Overall Project Brief
Data analysis代写 This document contains an over-arching project that requires the analysis of big data and displays of the results.
Note: This is NOT the brief you are working to for your project. This document contains an over-arching project that requires the analysis of big data and displays of the results. The project that you select for this this module should contribute to the overall success of this project.Data analysis代写
The European Centre for Medium Range Weather Forecasts (ECMWF) use data output from a number of climate models.Data analysis代写
There are 14 models that could potentially be used, we will be using 7 only.
The models provide data on a grid spacing and cover a variety of climate chemistry species, e.g. CO2, H2O, O3 as well as some pollutants such as PM2.5, PM10 etc. For this project we will be looking at O3 only, but the technique could be extended across all chemical and pollutant species.Data analysis代写
In total there can be up to 250 different values output for each grid space. The grids are spaced at 0.1° latitude and Longitude. This results in a 700 x 400 grid to cover Europe. The data is provided in NetCDF format, a standard format frequently used in climate science. Libraries for reading these files are available in most common languages.Data analysis代写
We have been provided with 25 hourly values, to cover a single day, for each model.
In total that results in data points, occupying 196Mb. This might not sound big, but it is the number of calculations that brings this into the ‘big data’ realm, 7 million calculations!

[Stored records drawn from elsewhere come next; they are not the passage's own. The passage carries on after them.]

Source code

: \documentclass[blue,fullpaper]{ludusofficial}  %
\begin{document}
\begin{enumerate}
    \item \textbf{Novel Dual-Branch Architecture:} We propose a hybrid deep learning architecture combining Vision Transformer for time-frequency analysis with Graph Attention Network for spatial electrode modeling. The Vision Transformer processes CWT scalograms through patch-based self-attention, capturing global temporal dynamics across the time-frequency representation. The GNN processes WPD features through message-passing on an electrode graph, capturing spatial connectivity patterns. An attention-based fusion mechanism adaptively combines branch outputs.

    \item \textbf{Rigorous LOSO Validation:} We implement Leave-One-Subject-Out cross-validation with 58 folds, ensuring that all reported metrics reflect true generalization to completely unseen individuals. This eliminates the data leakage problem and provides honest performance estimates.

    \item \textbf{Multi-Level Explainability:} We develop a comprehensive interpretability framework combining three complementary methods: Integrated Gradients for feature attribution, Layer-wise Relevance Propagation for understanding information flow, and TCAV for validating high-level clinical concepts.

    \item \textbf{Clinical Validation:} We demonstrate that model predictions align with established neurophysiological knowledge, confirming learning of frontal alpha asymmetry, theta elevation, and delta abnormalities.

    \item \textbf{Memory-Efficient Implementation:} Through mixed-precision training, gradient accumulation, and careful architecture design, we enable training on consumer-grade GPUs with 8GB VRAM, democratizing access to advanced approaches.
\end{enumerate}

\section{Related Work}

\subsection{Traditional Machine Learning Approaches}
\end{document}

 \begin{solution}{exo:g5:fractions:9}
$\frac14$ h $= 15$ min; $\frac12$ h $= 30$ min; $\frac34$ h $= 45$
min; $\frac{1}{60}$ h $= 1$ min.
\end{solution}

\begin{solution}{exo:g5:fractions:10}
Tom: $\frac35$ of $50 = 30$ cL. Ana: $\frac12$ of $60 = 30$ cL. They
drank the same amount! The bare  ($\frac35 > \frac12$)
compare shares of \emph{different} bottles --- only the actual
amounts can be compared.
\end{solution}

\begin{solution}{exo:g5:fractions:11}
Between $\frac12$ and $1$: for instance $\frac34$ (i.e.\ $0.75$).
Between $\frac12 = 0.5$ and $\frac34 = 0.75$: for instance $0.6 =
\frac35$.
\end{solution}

These model outputs are used to generate an overall estimate of the climate. Currently the overall estimate is calculated by taking the mean of the model values at each grid space, i.e. at each grid space, sum the model outputs, calculate the mean and save to a new file. Taking a simple mean of 7 values, 7 million times is relatively quick, <30s.Data analysis代写
Following recent research by Hyde et al. (Hyde, Hossaini, and Leeson 2018), using the DDC clustering algorithm (Hyde and Angelov 2014) it was found that the accuracy of climate model ensembles could be improved by up to 18%.Data analysis代写
This involves running the clustering algorithm at each grid location, finding the most populous cluster, and using the centre of this cluster as the new ensemble value. This technique is known as a Cluster-Based-Ensemble (CBE). Clearly this process will take considerably longer than calculating a simple mean value. In the original research the values at each grid location were calculated sequentially and implementing the technique in this manner has been estimated to take several days to process our 24-hour data period. This is not an acceptable time-scale.Data analysis代写
This project involves the use of ‘big data’ techniques to reduce the processing time to <2 hours. These techniques include:
- Sub-spacing of data. It has been found that the clustering at each location is rarely affected by data >1 grid space distant. Thus, the clustering at each location can be carried out on a small subset of the data between -3 and +3 grid spaces. The radius for the clustering should be set to 1.5 by default on the geographic axes. The code must allow for altering the values of the number of grid spaces and the cluster radius, i.e. by storing as a variable, and must not be hard coded.Data analysis代写
- The geographic spacing (and therefore the grid distance) is to be scaled to 0-1 for use with the clustering algorithm.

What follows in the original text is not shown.